In 1871, King Chulalongkorn visited Singapore and Batavia (now Jakarta) in the Dutch East Indies; it appeared that Siam used the same anthem with Great Britain, who ruled over Singapore at that time. It was necessary that Siam must have a new unique tune for using as the royal anthem and de facto national anthem. A group of Siamese traditional musicians had selected a Thai song named "Bulan Loi Luean" ("The Floating Moon on the Sky") which was the royal composition of King Buddha Loetla Nabhalai (Rama II) for use as the new anthem. King Chulalongkorn later ordered Mr.Heutsen, a Dutch bandmaster who served in the Royal Siamese Army, to arrange the song in western style for performing by the military band. According to a research of Sugree Charoensuk, an associate professor from Mahidol University, the melody of this anthem may be the same tune with another anthem named "Sansoen Sua Pa" which had been used as the anthem of the Wild Tiger Corps since 1911.

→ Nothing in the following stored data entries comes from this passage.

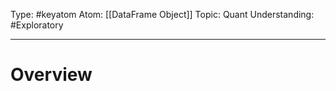 Type: #keyatom 
Atom: [[DataFrame Object]]
Topic: Quant 
Understanding: #Exploratory 

----
# Overview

History about the royal anthem of Siam after 1871 are ambiguous, and evidence is rare to find. An evidence of music composition of the royal anthem of Siam appeared again in 1888 when a sheet music of the Siamese national anthem, arranged by the Russian composer Pyotr Schurovsky, was printed in Russia. The main melody of the song in that sheet music is the same tune of "Sansoen Phra Barami" in present time. According to a research of Sugree Charoensook, Pyotr Shchurovsky was the composer of the music of "Sansoen Phra Barami", to serve as Siam's national anthem. Prince Narisara Nuvadtivong later composed various lyrics of "Sansoen Phra Barami" for using in the Royal Siamese Army, in all Siamese school and in Siamese traditional music bands. Prince Abhakara Kiartivongse also composed a version of lyrics for used in the Royal Siamese Navy. In 1913, King Vajiravudh decided to relinquish all lyrics of "Sansoen Phra Barami" that mentioned before and revised it to current version only.

"Sansoen Phra Barami" was the de facto national anthem of Siam from 1888 until 1932, when it was replaced by "Phleng Chat Siam". It still use as the royal anthem of Thailand today.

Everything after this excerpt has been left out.